Transvaginal mesh for prolapse repair was reclassified as a class III device by the FDA in 2016. Transvaginal mesh was cancelled from the Therapeutics Goods Administration (TGA) in Australia [33] in January 2018. In April 2019, the FDA announced that transvaginal mesh kits would no longer be available, as their superiority to native tissue repair for anterior and apical prolapse had not been shown [34].

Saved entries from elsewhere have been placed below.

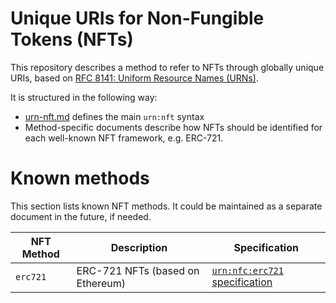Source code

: # Unique URIs for Non-Fungible Tokens (NFTs)

This repository describes a method to refer to NFTs through globally unique URIs, based on [RFC 8141: Uniform Resource Names (URNs)](https://datatracker.ietf.org/doc/html/rfc8141).

It is structured in the following way:
- [urn-nft.md](urn-nft.md) defines the main `urn:nft` syntax
- Method-specific documents describe how NFTs should be identified for each well-known NFT framework, e.g. ERC-721.

# Known methods

This section lists known NFT methods. It could be maintained as a separate document in the future, if needed.

| NFT Method | Description | Specification
|------------|-------------|--------------
| `erc721`   | ERC-721 NFTs (based on Ethereum) | [`urn:nfc:erc721` specification](urn-nft-erc721.md)
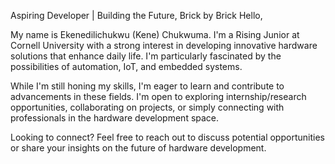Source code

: Aspiring Developer | Building the Future, Brick by Brick
Hello, 

My name is Ekenedilichukwu (Kene) Chukwuma. I'm a Rising Junior at Cornell University with a strong interest in developing innovative hardware solutions that enhance daily life. I'm particularly fascinated by the possibilities of automation, IoT, and embedded systems.

While I'm still honing my skills, I'm eager to learn and contribute to advancements in these fields. I'm open to exploring internship/research opportunities, collaborating on projects, or simply connecting with professionals in the hardware development space.

Looking to connect? Feel free to reach out to discuss potential opportunities or share your insights on the future of hardware development.
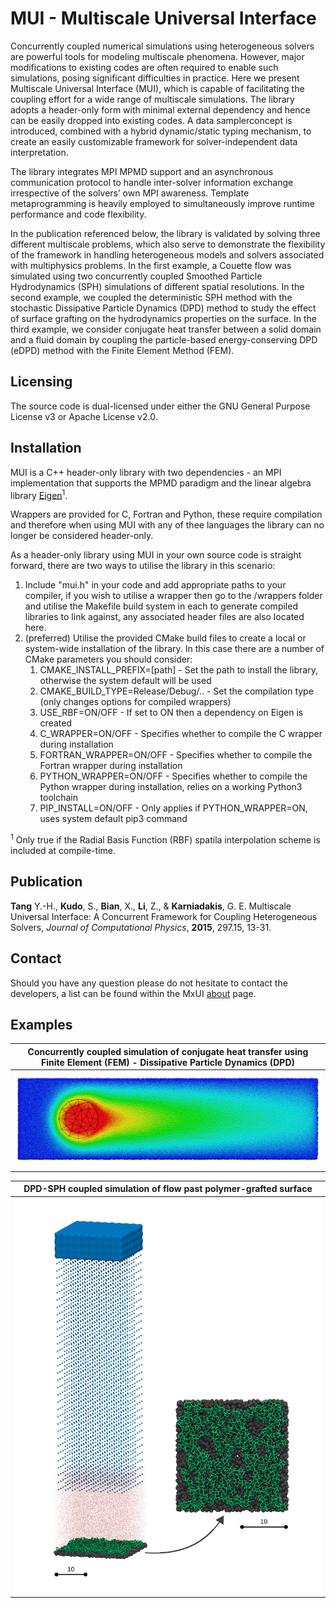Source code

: # MUI - Multiscale Universal Interface
Concurrently coupled numerical simulations using heterogeneous solvers are powerful tools for modeling multiscale phenomena. However, major modifications to existing codes are often required to enable such simulations, posing significant difficulties in practice. Here we present Multiscale Universal Interface (MUI), which is capable of facilitating the coupling effort for a wide range of multiscale simulations. The library adopts a header-only form with minimal external dependency and hence can be easily dropped into existing codes. A data samplerconcept is introduced, combined with a hybrid dynamic/static typing mechanism, to create an easily customizable framework for solver-independent data interpretation. 

The library integrates MPI MPMD support and an asynchronous communication protocol to handle inter-solver information exchange irrespective of the solvers’ own MPI awareness. Template metaprogramming is heavily employed to simultaneously improve runtime performance and code flexibility. 

In the publication referenced below, the library is validated by solving three different multiscale problems, which also serve to demonstrate the flexibility of the framework in handling heterogeneous models and solvers associated with multiphysics problems. In the first example, a Couette flow was simulated using two concurrently coupled Smoothed Particle Hydrodynamics (SPH) simulations of different spatial resolutions. In the second example, we coupled the deterministic SPH method with the stochastic Dissipative Particle Dynamics (DPD) method to study the effect of surface grafting on the hydrodynamics properties on the surface. In the third example, we consider conjugate heat transfer between a solid domain and a fluid domain by coupling the particle-based energy-conserving DPD (eDPD) method with the Finite Element Method (FEM).

## Licensing

The source code is dual-licensed under either the GNU General Purpose License v3 or Apache License v2.0.

## Installation

MUI is a C++ header-only library with two dependencies - an MPI implementation that supports the MPMD paradigm and the linear algebra library [Eigen](https://gitlab.com/libeigen/eigen.git)<sup>1</sup>. 

Wrappers are provided for C, Fortran and Python, these require compilation and therefore when using MUI with any of thee languages the library can no longer be considered header-only.

As a header-only library using MUI in your own source code is straight forward, there are two ways to utilise the library in this scenario:

1. Include "mui.h" in your code and add appropriate paths to your compiler, if you wish to utilise a wrapper then go to the /wrappers folder and utilise the Makefile build system in each to generate compiled libraries to link against, any associated header files are also located here.
2. (preferred) Utilise the provided CMake build files to create a local or system-wide installation of the library. In this case there are a number of CMake parameters you should consider:
	1. CMAKE_INSTALL_PREFIX=[path] - Set the path to install the library, otherwise the system default will be used
	2. CMAKE_BUILD_TYPE=Release/Debug/.. - Set the compilation type (only changes options for compiled wrappers)
	3. USE_RBF=ON/OFF - If set to ON then a dependency on Eigen is created
	4. C_WRAPPER=ON/OFF - Specifies whether to compile the C wrapper during installation
	5. FORTRAN_WRAPPER=ON/OFF - Specifies whether to compile the Fortran wrapper during installation
	6. PYTHON_WRAPPER=ON/OFF - Specifies whether to compile the Python wrapper during installation, relies on a working Python3 toolchain
	7. PIP_INSTALL=ON/OFF - Only applies if PYTHON_WRAPPER=ON, uses system default pip3 command

<sup>1</sup> Only true if the Radial Basis Function (RBF) spatila interpolation scheme is included at compile-time.

## Publication

**Tang** Y.-H., **Kudo**, S., **Bian**, X., **Li**, Z., & **Karniadakis**, G. E. Multiscale Universal Interface: A Concurrent Framework for Coupling Heterogeneous Solvers, *Journal of Computational Physics*, **2015**, 297.15, 13-31.

## Contact

Should you have any question please do not hesitate to contact the developers, a list can be found within the MxUI [about](https://mxui.github.io/about.html) page.

## Examples

| Concurrently coupled simulation of conjugate heat transfer using Finite Element (FEM) - Dissipative Particle Dynamics (DPD) |
|:------------------------------------------------------------------------------------------------------------------:|
| <img src='doc/resources/fem-dpd.jpg' width='1080px'/>                                                                           |

| DPD-SPH coupled simulation of flow past polymer-grafted surface |
|:------------------------------------------------------------------------------------------------------------------:|
|<img src='doc/resources/graft.jpg' width='720px'/>|
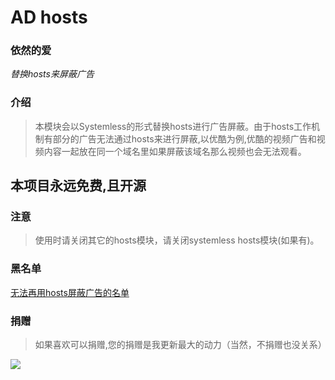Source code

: # AD hosts
### 依然的爱
*替换hosts来屏蔽广告*

### 介绍
> 本模块会以Systemless的形式替换hosts进行广告屏蔽。由于hosts工作机制有部分的广告无法通过hosts来进行屏蔽,以优酷为例,优酷的视频广告和视频内容一起放在同一个域名里如果屏蔽该域名那么视频也会无法观看。
## 本项目永远免费,且开源

### 注意
> 使用时请关闭其它的hosts模块，请关闭systemless hosts模块(如果有)。

### 黑名单
[无法再用hosts屏蔽广告的名单](https://github.com/E7KMbb/AD-hosts/black.md)

### 捐赠
> 如果喜欢可以捐赠,您的捐赠是我更新最大的动力（当然，不捐赠也没关系）

<img src="https://i.niupic.com/images/2020/03/01/6XjG.jpg"/>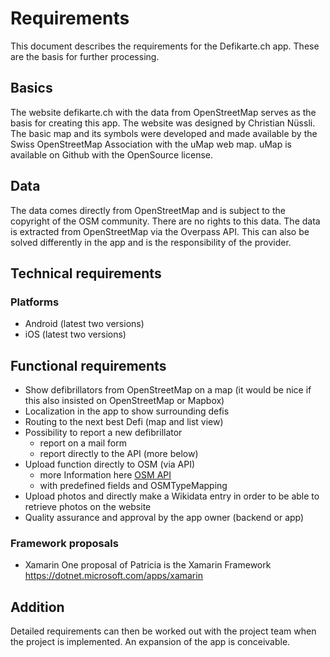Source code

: # Requirements

This document describes the requirements for the Defikarte.ch app. These are the basis for further processing.

## Basics

The website defikarte.ch with the data from OpenStreetMap serves as the basis for creating this app. The website was designed by Christian Nüssli.
The basic map and its symbols were developed and made available by the Swiss OpenStreetMap Association with the uMap web map. uMap is available on Github with the OpenSource license.

## Data

The data comes directly from OpenStreetMap and is subject to the copyright of the OSM community.
There are no rights to this data.
The data is extracted from OpenStreetMap via the Overpass API. This can also be solved differently in the app and is the responsibility of the provider.

## Technical requirements

### Platforms

* Android (latest two versions)
* iOS (latest two versions)

## Functional requirements

* Show defibrillators from OpenStreetMap on a map (it would be nice if this also insisted on OpenStreetMap or Mapbox)
* Localization in the app to show surrounding defis
* Routing to the next best Defi (map and list view)
* Possibility to report a new defibrillator
  * report on a mail form
  * report directly to the API (more below)
* Upload function directly to OSM (via API)
  * more Information here [OSM API](https://wiki.openstreetmap.org/wiki/API)
  * with predefined fields and OSMTypeMapping
* Upload photos and directly make a Wikidata entry in order to be able to retrieve photos on the website
* Quality assurance and approval by the app owner (backend or app)

### Framework proposals

* Xamarin
One proposal of Patricia is the Xamarin Framework
https://dotnet.microsoft.com/apps/xamarin

## Addition

Detailed requirements can then be worked out with the project team when the project is implemented. An expansion of the app is conceivable.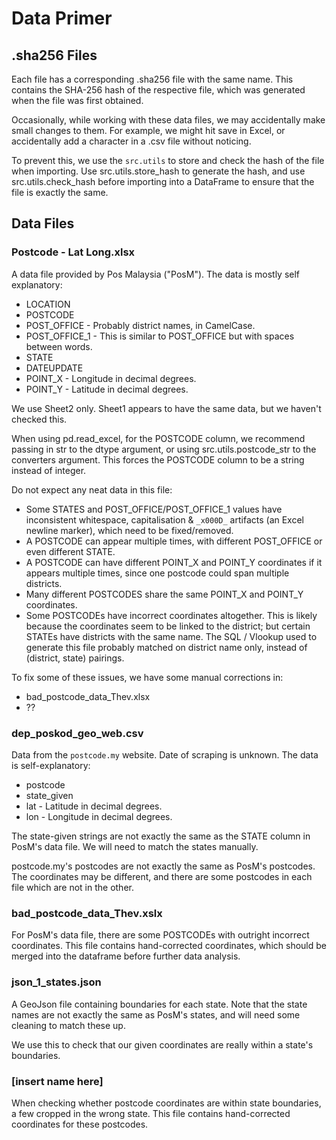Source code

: # Data Primer

## .sha256 Files

Each file has a corresponding .sha256 file with the same name. This contains the SHA-256 hash of the respective file, which was generated when the file was first obtained.

Occasionally, while working with these data files, we may accidentally make small changes to them. For example, we might hit save in Excel, or accidentally add a character in a .csv file without noticing.

To prevent this, we use the `src.utils` to store and check the hash of the file when importing. Use src.utils.store_hash to generate the hash, and use src.utils.check_hash before importing into a DataFrame to ensure that the file is exactly the same.

## Data Files

### Postcode - Lat Long.xlsx

A data file provided by Pos Malaysia ("PosM"). The data is mostly self explanatory:

- LOCATION
- POSTCODE
- POST_OFFICE - Probably district names, in CamelCase.
- POST_OFFICE_1 - This is similar to POST_OFFICE but with spaces between words.
- STATE
- DATEUPDATE
- POINT_X - Longitude in decimal degrees.
- POINT_Y - Latitude in decimal degrees.

We use Sheet2 only. Sheet1 appears to have the same data, but we haven't checked this.

When using pd.read_excel, for the POSTCODE column, we recommend passing in str to the dtype argument, or using src.utils.postcode_str to the converters argument. This forces the POSTCODE column to be a string instead of integer.

Do not expect any neat data in this file:

- Some STATES and POST_OFFICE/POST_OFFICE_1 values have inconsistent whitespace, capitalisation & `_x000D_` artifacts (an Excel newline marker), which need to be fixed/removed.
- A POSTCODE can appear multiple times, with different POST_OFFICE or even different STATE.
- A POSTCODE can have different POINT_X and POINT_Y coordinates if it appears multiple times, since one postcode could span multiple districts.
- Many different POSTCODES share the same POINT_X and POINT_Y coordinates.
- Some POSTCODEs have incorrect coordinates altogether. This is likely because the coordinates seem to be linked to the district; but certain STATEs have districts with the same name. The SQL / Vlookup used to generate this file probably matched on district name only, instead of (district, state) pairings.

To fix some of these issues, we have some manual corrections in:

- bad_postcode_data_Thev.xlsx
- ??

### dep_poskod_geo_web.csv

Data from the `postcode.my` website. Date of scraping is unknown. The data is self-explanatory:

- postcode
- state_given
- lat - Latitude in decimal degrees.
- lon - Longitude in decimal degrees.

The state-given strings are not exactly the same as the STATE column in PosM's data file. We will need to match the states manually.

postcode.my's postcodes are not exactly the same as PosM's postcodes. The coordinates may be different, and there are some postcodes in each file which are not in the other.

### bad_postcode_data_Thev.xslx

For PosM's data file, there are some POSTCODEs with outright incorrect coordinates. This file contains hand-corrected coordinates, which should be merged into the dataframe before further data analysis.

### json_1_states.json

A GeoJson file containing boundaries for each state. Note that the state names are not exactly the same as PosM's states, and will need some cleaning to match these up.

We use this to check that our given coordinates are really within a state's boundaries.

### [insert name here]

When checking whether postcode coordinates are within state boundaries, a few cropped in the wrong state. This file contains hand-corrected coordinates for these postcodes.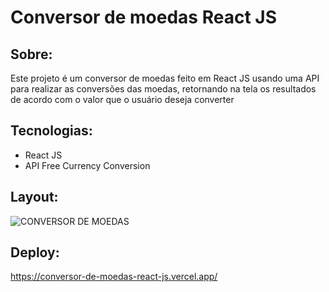 # Conversor de moedas React JS

## Sobre:
<p> Este projeto é um conversor de moedas feito em React JS usando uma API para realizar as conversões das moedas, retornando na tela os resultados de acordo com o valor que o usuário deseja converter</p>

## Tecnologias:
- React JS
- API Free Currency Conversion

## Layout:


![CONVERSOR DE MOEDAS](https://user-images.githubusercontent.com/105239532/207472463-05ea53c6-de97-4a97-b469-f2c893200da4.png)

## Deploy:

https://conversor-de-moedas-react-js.vercel.app/
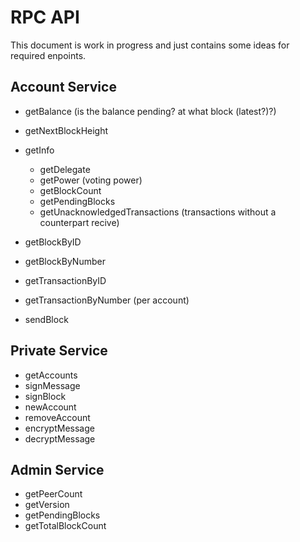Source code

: # RPC API

This document is work in progress and just contains some ideas for required enpoints.

## Account Service

- getBalance (is the balance pending? at what block (latest?)?)
- getNextBlockHeight
- getInfo

  - getDelegate
  - getPower (voting power)
  - getBlockCount
  - getPendingBlocks
  - getUnacknowledgedTransactions (transactions without a counterpart recive)

- getBlockByID
- getBlockByNumber
- getTransactionByID
- getTransactionByNumber (per account)
- sendBlock

## Private Service

- getAccounts
- signMessage
- signBlock
- newAccount
- removeAccount
- encryptMessage
- decryptMessage

## Admin Service

- getPeerCount
- getVersion
- getPendingBlocks
- getTotalBlockCount
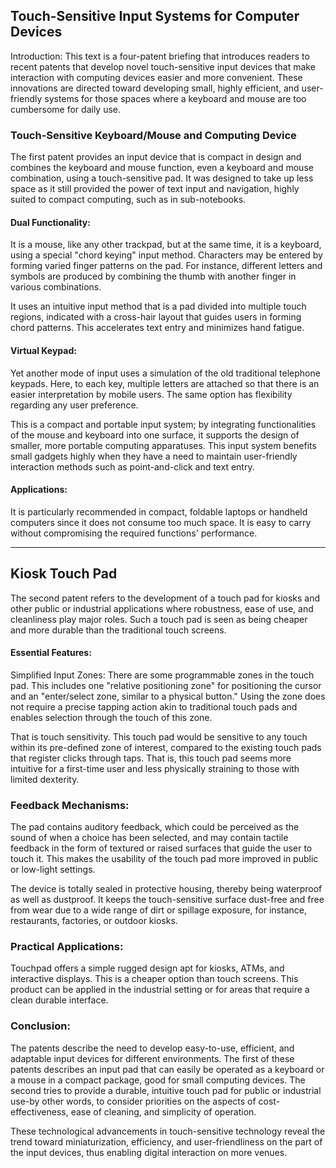## Touch-Sensitive Input Systems for Computer Devices

Introduction: This text is a four-patent briefing that introduces readers to recent patents that develop novel touch-sensitive input devices that make interaction with computing devices easier and more convenient. These innovations are directed toward developing small, highly efficient, and user-friendly systems for those spaces where a keyboard and mouse are too cumbersome for daily use.

### Touch-Sensitive Keyboard/Mouse and Computing Device

The first patent provides an input device that is compact in design and combines the keyboard and mouse function, even a keyboard and mouse combination, using a touch-sensitive pad. It was designed to take up less space as it still provided the power of text input and navigation, highly suited to compact computing, such as in sub-notebooks.

#### Dual Functionality: 
It is a mouse, like any other trackpad, but at the same time, it is a keyboard, using a special "chord keying" input method. Characters may be entered by forming varied finger patterns on the pad. For instance, different letters and symbols are produced by combining the thumb with another finger in various combinations.

It uses an intuitive input method that is a pad divided into multiple touch regions, indicated with a cross-hair layout that guides users in forming chord patterns. This accelerates text entry and minimizes hand fatigue.

#### Virtual Keypad:
Yet another mode of input uses a simulation of the old traditional telephone keypads. Here, to each key, multiple letters are attached so that there is an easier interpretation by mobile users. The same option has flexibility regarding any user preference.

This is a compact and portable input system; by integrating functionalities of the mouse and keyboard into one surface, it supports the design of smaller, more portable computing apparatuses. This input system benefits small gadgets highly when they have a need to maintain user-friendly interaction methods such as point-and-click and text entry.
#### Applications: 
It is particularly recommended in compact, foldable laptops or handheld computers since it does not consume too much space. It is easy to carry without compromising the required functions' performance.

--- 

## Kiosk Touch Pad

The second patent refers to the development of a touch pad for kiosks and other public or industrial applications where robustness, ease of use, and cleanliness play major roles. Such a touch pad is seen as being cheaper and more durable than the traditional touch screens.

#### Essential Features:

Simplified Input Zones: There are some programmable zones in the touch pad. This includes one "relative positioning zone" for positioning the cursor and an "enter/select zone, similar to a physical button." Using the zone does not require a precise tapping action akin to traditional touch pads and enables selection through the touch of this zone.

That is touch sensitivity. This touch pad would be sensitive to any touch within its pre-defined zone of interest, compared to the existing touch pads that register clicks through taps. That is, this touch pad seems more intuitive for a first-time user and less physically straining to those with limited dexterity.
### Feedback Mechanisms:
The pad contains auditory feedback, which could be perceived as the sound of when a choice has been selected, and may contain tactile feedback in the form of textured or raised surfaces that guide the user to touch it. This makes the usability of the touch pad more improved in public or low-light settings.

The device is totally sealed in protective housing, thereby being waterproof as well as dustproof. It keeps the touch-sensitive surface dust-free and free from wear due to a wide range of dirt or spillage exposure, for instance, restaurants, factories, or outdoor kiosks.
### Practical Applications: 
Touchpad offers a simple rugged design apt for kiosks, ATMs, and interactive displays. This is a cheaper option than touch screens. This product can be applied in the industrial setting or for areas that require a clean durable interface.
### Conclusion: 
The patents describe the need to develop easy-to-use, efficient, and adaptable input devices for different environments. The first of these patents describes an input pad that can easily be operated as a keyboard or a mouse in a compact package, good for small computing devices. The second tries to provide a durable, intuitive touch pad for public or industrial use-by other words, to consider priorities on the aspects of cost-effectiveness, ease of cleaning, and simplicity of operation.

These technological advancements in touch-sensitive technology reveal the trend toward miniaturization, efficiency, and user-friendliness on the part of the input devices, thus enabling digital interaction on more venues.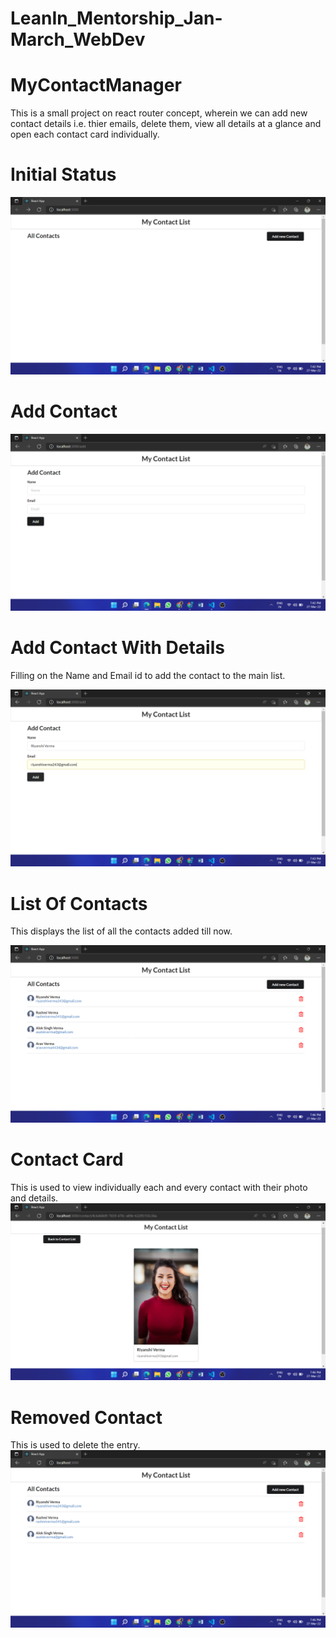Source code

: # LeanIn_Mentorship_Jan-March_WebDev
# MyContactManager
This is a small project on react router concept, wherein we can add new contact details i.e. thier emails, delete them, view all details at a glance and open each contact card individually.

# Initial Status

![](https://github.com/Riyanshi243/LeanIn_Mentorship_Jan-March_WebDev_ContactManager/blob/master/Images/InitialPage.png)

# Add Contact

![](https://github.com/Riyanshi243/LeanIn_Mentorship_Jan-March_WebDev_ContactManager/blob/master/Images/AddContact.png)

# Add Contact With Details
Filling on the Name and Email id to add the contact to the main list.

![](https://github.com/Riyanshi243/LeanIn_Mentorship_Jan-March_WebDev_ContactManager/blob/master/Images/AddContactWithDetails.png)

# List Of Contacts
This displays the list of all the contacts added till now.

![](https://github.com/Riyanshi243/LeanIn_Mentorship_Jan-March_WebDev_ContactManager/blob/master/Images/ListOfContacts.png)

# Contact Card
This is used to view individually each and every contact with their photo and details.
![](https://github.com/Riyanshi243/LeanIn_Mentorship_Jan-March_WebDev_ContactManager/blob/master/Images/ContactCard.png)

# Removed Contact
This is used to delete the entry.
![](https://github.com/Riyanshi243/LeanIn_Mentorship_Jan-March_WebDev_ContactManager/blob/master/Images/RemovedContact.png)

Based on our findings and those of other Uphold series, we would counsel women who prefer uterine conservation surgery for POP that they would have similar outcomes to hysterectomy with minimal difference in surgical complications and a low rate of mesh-related complications.

Conclusion

For women undergoing vaginal surgery for uterovaginal prolapse, there is no significant difference between Uphold™ hysteropexy and vaginal hysterectomy at a median follow-up of 25 months. The Uphold procedure is no longer available and future research with alternative methods of hysteropexy with long-term outcomes is needed.